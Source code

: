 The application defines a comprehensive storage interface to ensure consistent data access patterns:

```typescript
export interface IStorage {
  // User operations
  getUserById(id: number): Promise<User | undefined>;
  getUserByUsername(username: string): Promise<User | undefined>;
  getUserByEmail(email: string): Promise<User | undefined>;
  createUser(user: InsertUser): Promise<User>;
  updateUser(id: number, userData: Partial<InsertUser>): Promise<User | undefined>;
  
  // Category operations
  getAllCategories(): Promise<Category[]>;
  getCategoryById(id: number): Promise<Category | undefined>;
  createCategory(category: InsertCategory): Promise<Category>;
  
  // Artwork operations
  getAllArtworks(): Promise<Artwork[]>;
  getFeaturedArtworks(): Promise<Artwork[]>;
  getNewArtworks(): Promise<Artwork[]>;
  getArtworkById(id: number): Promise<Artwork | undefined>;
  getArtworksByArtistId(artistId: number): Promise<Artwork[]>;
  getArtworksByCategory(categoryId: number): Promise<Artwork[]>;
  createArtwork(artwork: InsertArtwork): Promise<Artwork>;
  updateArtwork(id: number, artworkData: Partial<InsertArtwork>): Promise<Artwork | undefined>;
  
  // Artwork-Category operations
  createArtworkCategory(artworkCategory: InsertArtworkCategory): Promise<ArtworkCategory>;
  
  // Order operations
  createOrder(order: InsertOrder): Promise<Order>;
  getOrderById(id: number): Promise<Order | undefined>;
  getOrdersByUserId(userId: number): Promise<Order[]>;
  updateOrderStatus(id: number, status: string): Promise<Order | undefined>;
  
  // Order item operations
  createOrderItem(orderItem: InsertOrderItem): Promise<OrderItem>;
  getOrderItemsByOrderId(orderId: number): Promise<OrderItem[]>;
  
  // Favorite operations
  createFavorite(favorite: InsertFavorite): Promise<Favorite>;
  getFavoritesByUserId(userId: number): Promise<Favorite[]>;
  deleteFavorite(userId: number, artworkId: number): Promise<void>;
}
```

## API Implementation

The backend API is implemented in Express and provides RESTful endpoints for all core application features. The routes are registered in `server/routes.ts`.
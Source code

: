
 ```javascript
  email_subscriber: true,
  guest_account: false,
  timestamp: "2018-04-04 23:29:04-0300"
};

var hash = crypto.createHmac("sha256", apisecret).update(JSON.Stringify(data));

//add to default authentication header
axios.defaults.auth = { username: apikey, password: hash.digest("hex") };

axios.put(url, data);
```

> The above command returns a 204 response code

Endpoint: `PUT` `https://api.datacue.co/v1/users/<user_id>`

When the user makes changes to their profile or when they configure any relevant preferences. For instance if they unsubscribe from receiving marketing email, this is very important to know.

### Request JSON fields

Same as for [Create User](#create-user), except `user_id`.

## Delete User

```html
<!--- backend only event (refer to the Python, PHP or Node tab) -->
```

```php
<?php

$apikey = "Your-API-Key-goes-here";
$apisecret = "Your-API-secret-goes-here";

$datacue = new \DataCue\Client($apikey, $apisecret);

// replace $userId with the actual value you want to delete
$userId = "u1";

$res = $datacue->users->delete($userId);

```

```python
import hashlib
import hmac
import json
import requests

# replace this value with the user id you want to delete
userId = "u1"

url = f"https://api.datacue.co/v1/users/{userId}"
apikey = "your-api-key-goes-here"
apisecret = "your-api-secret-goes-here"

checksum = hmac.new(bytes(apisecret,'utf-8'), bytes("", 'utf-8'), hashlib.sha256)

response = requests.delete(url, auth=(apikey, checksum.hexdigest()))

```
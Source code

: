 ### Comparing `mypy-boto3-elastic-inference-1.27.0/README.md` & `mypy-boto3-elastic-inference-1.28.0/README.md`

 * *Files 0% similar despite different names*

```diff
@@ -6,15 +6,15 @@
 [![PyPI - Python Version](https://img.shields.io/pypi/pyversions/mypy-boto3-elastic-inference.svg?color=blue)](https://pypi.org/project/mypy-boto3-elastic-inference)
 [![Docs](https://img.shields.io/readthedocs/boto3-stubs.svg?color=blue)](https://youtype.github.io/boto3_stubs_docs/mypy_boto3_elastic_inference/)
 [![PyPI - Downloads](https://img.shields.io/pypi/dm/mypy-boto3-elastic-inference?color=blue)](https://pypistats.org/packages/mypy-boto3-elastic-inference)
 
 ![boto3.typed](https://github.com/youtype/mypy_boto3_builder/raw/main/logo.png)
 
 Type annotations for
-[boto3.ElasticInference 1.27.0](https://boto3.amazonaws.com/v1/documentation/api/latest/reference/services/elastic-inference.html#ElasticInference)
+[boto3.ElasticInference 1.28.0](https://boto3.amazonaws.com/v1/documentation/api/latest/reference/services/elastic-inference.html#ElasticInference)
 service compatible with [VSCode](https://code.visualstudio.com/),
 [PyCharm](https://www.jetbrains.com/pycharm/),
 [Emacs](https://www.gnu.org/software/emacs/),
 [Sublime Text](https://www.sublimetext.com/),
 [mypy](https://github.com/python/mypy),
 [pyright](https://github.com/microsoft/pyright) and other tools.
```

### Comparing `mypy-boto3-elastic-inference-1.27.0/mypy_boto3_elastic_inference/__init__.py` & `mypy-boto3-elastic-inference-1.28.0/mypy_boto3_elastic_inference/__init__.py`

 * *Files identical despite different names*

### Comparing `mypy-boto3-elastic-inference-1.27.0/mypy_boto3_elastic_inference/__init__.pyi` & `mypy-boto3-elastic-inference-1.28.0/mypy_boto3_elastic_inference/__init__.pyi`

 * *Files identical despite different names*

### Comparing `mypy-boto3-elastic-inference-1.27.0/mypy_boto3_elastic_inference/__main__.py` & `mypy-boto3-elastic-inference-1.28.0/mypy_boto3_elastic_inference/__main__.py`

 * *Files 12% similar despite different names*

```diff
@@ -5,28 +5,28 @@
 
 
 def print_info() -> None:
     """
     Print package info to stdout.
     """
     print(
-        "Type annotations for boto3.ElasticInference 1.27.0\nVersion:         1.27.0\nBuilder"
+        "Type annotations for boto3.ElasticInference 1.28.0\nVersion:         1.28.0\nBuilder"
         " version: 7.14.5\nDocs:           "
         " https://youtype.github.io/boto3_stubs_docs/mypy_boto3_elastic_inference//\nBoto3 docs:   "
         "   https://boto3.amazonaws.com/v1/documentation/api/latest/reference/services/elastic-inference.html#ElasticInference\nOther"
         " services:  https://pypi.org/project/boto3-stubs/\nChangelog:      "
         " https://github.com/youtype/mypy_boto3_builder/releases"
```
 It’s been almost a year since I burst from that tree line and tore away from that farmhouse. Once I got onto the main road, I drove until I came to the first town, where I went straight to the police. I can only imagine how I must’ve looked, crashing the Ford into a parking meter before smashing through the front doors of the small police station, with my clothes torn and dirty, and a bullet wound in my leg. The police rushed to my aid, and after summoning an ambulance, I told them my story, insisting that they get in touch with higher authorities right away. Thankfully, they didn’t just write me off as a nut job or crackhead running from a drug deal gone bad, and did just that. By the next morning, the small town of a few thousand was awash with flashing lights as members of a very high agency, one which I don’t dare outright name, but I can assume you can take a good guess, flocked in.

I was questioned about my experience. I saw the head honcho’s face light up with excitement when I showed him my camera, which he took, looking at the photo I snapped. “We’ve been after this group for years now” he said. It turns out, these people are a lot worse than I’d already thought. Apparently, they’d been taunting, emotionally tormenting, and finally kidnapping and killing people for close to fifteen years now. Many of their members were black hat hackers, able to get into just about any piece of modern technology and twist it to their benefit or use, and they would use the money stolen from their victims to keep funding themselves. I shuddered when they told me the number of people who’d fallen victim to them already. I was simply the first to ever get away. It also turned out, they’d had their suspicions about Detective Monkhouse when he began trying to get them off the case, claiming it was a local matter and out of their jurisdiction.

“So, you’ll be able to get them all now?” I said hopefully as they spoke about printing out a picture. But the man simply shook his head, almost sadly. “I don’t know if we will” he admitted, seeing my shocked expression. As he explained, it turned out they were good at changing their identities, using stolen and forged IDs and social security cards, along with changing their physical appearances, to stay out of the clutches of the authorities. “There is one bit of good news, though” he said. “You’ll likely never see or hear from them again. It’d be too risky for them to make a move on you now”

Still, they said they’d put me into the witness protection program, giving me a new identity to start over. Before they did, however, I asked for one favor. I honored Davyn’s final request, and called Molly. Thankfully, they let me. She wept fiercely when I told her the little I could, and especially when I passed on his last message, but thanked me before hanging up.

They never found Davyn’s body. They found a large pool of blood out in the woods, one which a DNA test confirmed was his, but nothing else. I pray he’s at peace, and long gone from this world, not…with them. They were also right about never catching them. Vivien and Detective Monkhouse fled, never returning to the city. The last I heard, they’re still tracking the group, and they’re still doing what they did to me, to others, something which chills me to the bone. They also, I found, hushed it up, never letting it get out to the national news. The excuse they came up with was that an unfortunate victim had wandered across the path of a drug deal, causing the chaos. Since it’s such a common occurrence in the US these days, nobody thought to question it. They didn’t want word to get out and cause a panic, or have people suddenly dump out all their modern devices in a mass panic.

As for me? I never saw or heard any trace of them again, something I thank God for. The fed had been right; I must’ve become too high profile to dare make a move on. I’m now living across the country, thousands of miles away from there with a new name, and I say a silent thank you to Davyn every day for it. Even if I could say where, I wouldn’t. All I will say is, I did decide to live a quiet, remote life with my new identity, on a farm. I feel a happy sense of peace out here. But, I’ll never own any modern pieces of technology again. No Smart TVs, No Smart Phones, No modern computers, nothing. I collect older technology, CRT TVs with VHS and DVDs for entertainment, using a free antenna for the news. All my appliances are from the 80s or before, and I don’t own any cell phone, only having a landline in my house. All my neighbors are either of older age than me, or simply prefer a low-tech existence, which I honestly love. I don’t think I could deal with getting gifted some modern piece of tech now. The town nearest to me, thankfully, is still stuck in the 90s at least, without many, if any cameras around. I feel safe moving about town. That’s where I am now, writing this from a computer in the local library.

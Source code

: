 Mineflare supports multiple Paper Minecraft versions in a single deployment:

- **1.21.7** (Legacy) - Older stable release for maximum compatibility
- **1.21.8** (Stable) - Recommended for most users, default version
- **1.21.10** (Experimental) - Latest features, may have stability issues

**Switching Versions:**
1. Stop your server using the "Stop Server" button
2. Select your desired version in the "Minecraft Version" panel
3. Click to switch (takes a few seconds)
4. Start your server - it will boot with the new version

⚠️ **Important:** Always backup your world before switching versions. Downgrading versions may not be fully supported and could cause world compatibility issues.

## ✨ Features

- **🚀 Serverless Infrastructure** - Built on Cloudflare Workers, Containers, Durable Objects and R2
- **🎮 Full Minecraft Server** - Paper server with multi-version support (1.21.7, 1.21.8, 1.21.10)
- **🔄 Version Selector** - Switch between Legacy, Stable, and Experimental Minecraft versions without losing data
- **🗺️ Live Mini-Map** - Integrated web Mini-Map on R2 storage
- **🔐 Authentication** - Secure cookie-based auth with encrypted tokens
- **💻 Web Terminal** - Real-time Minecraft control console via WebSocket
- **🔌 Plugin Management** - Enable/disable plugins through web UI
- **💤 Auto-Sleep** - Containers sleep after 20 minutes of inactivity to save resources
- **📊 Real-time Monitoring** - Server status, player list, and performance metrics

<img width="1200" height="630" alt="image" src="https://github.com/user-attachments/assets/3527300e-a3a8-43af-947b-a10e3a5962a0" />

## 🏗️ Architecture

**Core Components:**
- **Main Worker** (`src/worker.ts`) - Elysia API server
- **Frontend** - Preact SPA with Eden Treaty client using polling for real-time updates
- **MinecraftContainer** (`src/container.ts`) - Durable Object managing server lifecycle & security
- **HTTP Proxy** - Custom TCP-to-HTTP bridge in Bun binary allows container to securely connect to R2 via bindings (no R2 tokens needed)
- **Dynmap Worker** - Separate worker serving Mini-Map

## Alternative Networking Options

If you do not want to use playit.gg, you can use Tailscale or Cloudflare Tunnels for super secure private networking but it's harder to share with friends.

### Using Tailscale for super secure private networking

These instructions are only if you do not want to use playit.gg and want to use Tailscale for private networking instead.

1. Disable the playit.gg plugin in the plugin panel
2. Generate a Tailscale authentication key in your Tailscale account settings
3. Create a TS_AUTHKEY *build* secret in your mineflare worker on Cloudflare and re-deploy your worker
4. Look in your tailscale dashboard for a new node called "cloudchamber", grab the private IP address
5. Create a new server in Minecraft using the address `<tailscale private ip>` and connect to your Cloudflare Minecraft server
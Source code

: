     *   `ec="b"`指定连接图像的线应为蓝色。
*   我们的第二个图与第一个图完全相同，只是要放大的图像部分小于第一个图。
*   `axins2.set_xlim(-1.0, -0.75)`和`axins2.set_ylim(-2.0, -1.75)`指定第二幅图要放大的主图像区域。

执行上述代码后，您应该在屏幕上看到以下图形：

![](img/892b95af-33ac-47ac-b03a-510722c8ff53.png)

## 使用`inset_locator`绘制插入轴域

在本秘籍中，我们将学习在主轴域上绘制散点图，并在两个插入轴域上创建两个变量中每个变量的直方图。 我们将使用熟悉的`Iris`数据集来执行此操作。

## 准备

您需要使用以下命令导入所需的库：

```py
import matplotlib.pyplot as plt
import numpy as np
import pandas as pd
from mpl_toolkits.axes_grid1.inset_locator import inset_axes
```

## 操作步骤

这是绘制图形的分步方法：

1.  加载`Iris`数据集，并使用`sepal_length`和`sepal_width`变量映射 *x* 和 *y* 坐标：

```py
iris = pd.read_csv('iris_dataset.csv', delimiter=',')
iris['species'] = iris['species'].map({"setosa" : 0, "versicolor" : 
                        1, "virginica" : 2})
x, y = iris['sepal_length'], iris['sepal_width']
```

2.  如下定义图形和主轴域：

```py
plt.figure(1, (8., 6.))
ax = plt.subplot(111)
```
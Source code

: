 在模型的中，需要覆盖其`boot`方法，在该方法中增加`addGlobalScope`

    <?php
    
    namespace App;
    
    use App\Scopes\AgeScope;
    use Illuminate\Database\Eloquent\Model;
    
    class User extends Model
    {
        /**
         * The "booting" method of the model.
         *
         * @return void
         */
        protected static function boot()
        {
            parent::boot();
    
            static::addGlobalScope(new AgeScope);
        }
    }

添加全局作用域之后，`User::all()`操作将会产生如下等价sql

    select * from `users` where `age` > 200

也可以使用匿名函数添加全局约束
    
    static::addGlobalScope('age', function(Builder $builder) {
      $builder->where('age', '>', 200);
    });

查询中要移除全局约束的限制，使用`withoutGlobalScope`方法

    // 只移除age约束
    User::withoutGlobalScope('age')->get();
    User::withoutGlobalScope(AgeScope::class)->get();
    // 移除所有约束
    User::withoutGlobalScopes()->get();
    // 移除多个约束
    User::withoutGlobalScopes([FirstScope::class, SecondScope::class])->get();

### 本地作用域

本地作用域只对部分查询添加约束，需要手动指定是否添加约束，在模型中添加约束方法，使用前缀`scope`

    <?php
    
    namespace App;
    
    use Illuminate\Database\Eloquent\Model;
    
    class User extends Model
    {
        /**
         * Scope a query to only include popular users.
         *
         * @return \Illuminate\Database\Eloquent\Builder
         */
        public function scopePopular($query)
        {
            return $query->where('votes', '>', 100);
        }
=======
Task description
Repeat word for word every line from the start of the entries to the line holding "## API Implementation", inclusive, and nothing else.

Exercise solution
Source code

: The application defines a comprehensive storage interface to ensure consistent data access patterns:

```typescript
export interface IStorage {
  // User operations
  getUserById(id: number): Promise<User | undefined>;
  getUserByUsername(username: string): Promise<User | undefined>;
  getUserByEmail(email: string): Promise<User | undefined>;
  createUser(user: InsertUser): Promise<User>;
  updateUser(id: number, userData: Partial<InsertUser>): Promise<User | undefined>;
  
  // Category operations
  getAllCategories(): Promise<Category[]>;
  getCategoryById(id: number): Promise<Category | undefined>;
  createCategory(category: InsertCategory): Promise<Category>;
  
  // Artwork operations
  getAllArtworks(): Promise<Artwork[]>;
  getFeaturedArtworks(): Promise<Artwork[]>;
  getNewArtworks(): Promise<Artwork[]>;
  getArtworkById(id: number): Promise<Artwork | undefined>;
  getArtworksByArtistId(artistId: number): Promise<Artwork[]>;
  getArtworksByCategory(categoryId: number): Promise<Artwork[]>;
  createArtwork(artwork: InsertArtwork): Promise<Artwork>;
  updateArtwork(id: number, artworkData: Partial<InsertArtwork>): Promise<Artwork | undefined>;
  
  // Artwork-Category operations
  createArtworkCategory(artworkCategory: InsertArtworkCategory): Promise<ArtworkCategory>;
  
  // Order operations
  createOrder(order: InsertOrder): Promise<Order>;
  getOrderById(id: number): Promise<Order | undefined>;
  getOrdersByUserId(userId: number): Promise<Order[]>;
  updateOrderStatus(id: number, status: string): Promise<Order | undefined>;
  
  // Order item operations
  createOrderItem(orderItem: InsertOrderItem): Promise<OrderItem>;
  getOrderItemsByOrderId(orderId: number): Promise<OrderItem[]>;
  
  // Favorite operations
  createFavorite(favorite: InsertFavorite): Promise<Favorite>;
  getFavoritesByUserId(userId: number): Promise<Favorite[]>;
  deleteFavorite(userId: number, artworkId: number): Promise<void>;
}
```

## API Implementation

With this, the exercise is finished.